Como havia notado, o componente que chamei de místico
seria responsável pela profundidade e abrangência de uma visão
filosófica, o componente estético por seu veículo de expressão inevitavelmente metafórico
e o componente heurístico pelos procedimentos argumentativos orientados pela
busca da verdade. Filósofos como Hegel, Nietzsche e Locke estavam
respectivamente inclinados aos extremos da religião, da arte e da ciência,
embora inevitavelmente preservassem algo das outras duas dimensões, uma vez que
as três parecem imprescindíveis para de algum modo qualificar a filosofia como
filosofia. Mesmo tradições filosóficas inteiras, como também fiz notar, a
alemã, a francesa e a anglo-americana, deixam-se perceber como respectivamente
inclinadas aos extremos místico, artístico e científico.

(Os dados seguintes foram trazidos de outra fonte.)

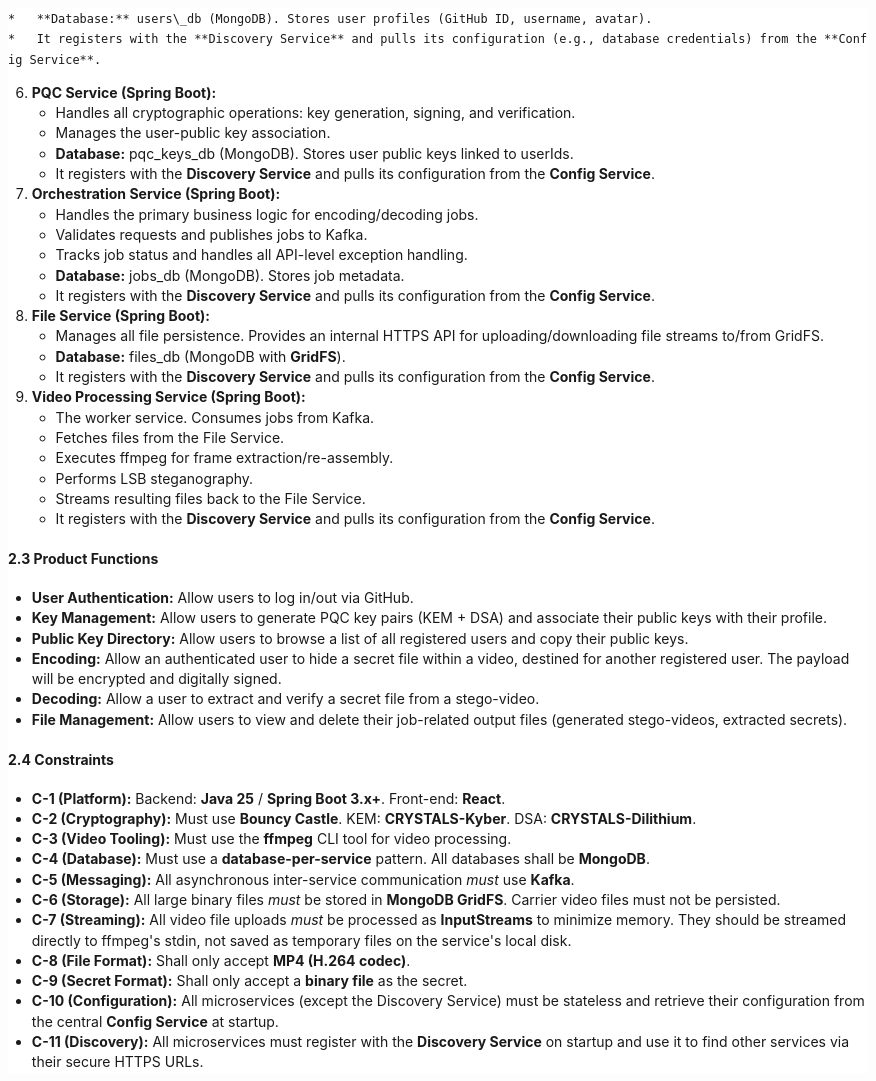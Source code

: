     *   **Database:** users\_db (MongoDB). Stores user profiles (GitHub ID, username, avatar).
    *   It registers with the **Discovery Service** and pulls its configuration (e.g., database credentials) from the **Config Service**.
6.  **PQC Service (Spring Boot):**
    *   Handles all cryptographic operations: key generation, signing, and verification.
    *   Manages the user-public key association.
    *   **Database:** pqc\_keys\_db (MongoDB). Stores user public keys linked to userIds.
    *   It registers with the **Discovery Service** and pulls its configuration from the **Config Service**.
7.  **Orchestration Service (Spring Boot):**
    *   Handles the primary business logic for encoding/decoding jobs.
    *   Validates requests and publishes jobs to Kafka.
    *   Tracks job status and handles all API-level exception handling.
    *   **Database:** jobs\_db (MongoDB). Stores job metadata.
    *   It registers with the **Discovery Service** and pulls its configuration from the **Config Service**.
8.  **File Service (Spring Boot):**
    *   Manages all file persistence. Provides an internal HTTPS API for uploading/downloading file streams to/from GridFS.
    *   **Database:** files\_db (MongoDB with **GridFS**).
    *   It registers with the **Discovery Service** and pulls its configuration from the **Config Service**.
9.  **Video Processing Service (Spring Boot):**
    *   The worker service. Consumes jobs from Kafka.
    *   Fetches files from the File Service.
    *   Executes ffmpeg for frame extraction/re-assembly.
    *   Performs LSB steganography.
    *   Streams resulting files back to the File Service.
    *   It registers with the **Discovery Service** and pulls its configuration from the **Config Service**.

#### **2.3 Product Functions**

*   **User Authentication:** Allow users to log in/out via GitHub.
*   **Key Management:** Allow users to generate PQC key pairs (KEM \+ DSA) and associate their public keys with their profile.
*   **Public Key Directory:** Allow users to browse a list of all registered users and copy their public keys.
*   **Encoding:** Allow an authenticated user to hide a secret file within a video, destined for another registered user. The payload will be encrypted and digitally signed.
*   **Decoding:** Allow a user to extract and verify a secret file from a stego-video.
*   **File Management:** Allow users to view and delete their job-related output files (generated stego-videos, extracted secrets).

#### **2.4 Constraints**

*   **C-1 (Platform):** Backend: **Java 25** / **Spring Boot 3.x+**. Front-end: **React**.
*   **C-2 (Cryptography):** Must use **Bouncy Castle**. KEM: **CRYSTALS-Kyber**. DSA: **CRYSTALS-Dilithium**.
*   **C-3 (Video Tooling):** Must use the **ffmpeg** CLI tool for video processing.
*   **C-4 (Database):** Must use a **database-per-service** pattern. All databases shall be **MongoDB**.
*   **C-5 (Messaging):** All asynchronous inter-service communication *must* use **Kafka**.
*   **C-6 (Storage):** All large binary files *must* be stored in **MongoDB GridFS**. Carrier video files must not be persisted.
*   **C-7 (Streaming):** All video file uploads *must* be processed as **InputStreams** to minimize memory. They should be streamed directly to ffmpeg's stdin, not saved as temporary files on the service's local disk.
*   **C-8 (File Format):** Shall only accept **MP4 (H.264 codec)**.
*   **C-9 (Secret Format):** Shall only accept a **binary file** as the secret.
*   **C-10 (Configuration):** All microservices (except the Discovery Service) must be stateless and retrieve their configuration from the central **Config Service** at startup.
*   **C-11 (Discovery):** All microservices must register with the **Discovery Service** on startup and use it to find other services via their secure HTTPS URLs.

A terceira peculiaridade diz
respeito à direção. A filosofia pode ser facilmente vista como uma protociência
quando consideramos que todas as ciências particulares nasceram dela. A
filosofia é o que pode ser feito antes que sejam encontradas as condições para a
investigação verdadeiramente científica, motivando a indagação. Ela é o
berçário das ciências, ocupando o lugar no qual caberá alguma ciência futura,
conquanto se entenda a palavra ‘ciência’ de forma não-reducionista como
simplesmente qualquer “conhecimento público consensualizável” (John Ziman)
(cap. I, sec. 7)). Ora, como a filosofia é um produto inevitável do processo
primário, como ela resulta de motivações místicas e formas estéticas, e como
ela não pode tornar-se ciência sem deixar de ser filosófica, ela se encontra inevitavelmente
enraizada no mundo da vida.
Tendo as considerações acima em
vista torna-se claro que em uma sociedade como a nossa, aceleradamente racionalizada
e burocratizada em favor da ciência aplicada e da técnica, tanto o impulso
místico quanto o estético e o filosófico, sejam submetidos a um processo de
domesticação, quando não de anatematização. Afinal, a religião e a arte
pertencem antes ao mundo da magia e, consequentemente, também a filosofia, na
medida em que esta última deve ser, em alguma medida, impulsionada por
motivações místicas e estéticas. Ora, se excluirmos os componentes totalizadores
e artísticos da filosofia de modo a restarem apenas os procedimentos
heurísticos, considerando que os últimos deveriam encontrar-se aqui
inevitavelmente permeados pelos primeiros, o resultado parece ser inevitavelmente
algo como o cientismo. Em vez de aproximações heurísticas feitas através
do processo primário (ex.: os “átomos” de Demócrito), procura-se fantasiar uma
filosofia científica, como se ela fosse resultante de processos secundários
(ex.: a neurofilosofia no lugar da filosofia da mente).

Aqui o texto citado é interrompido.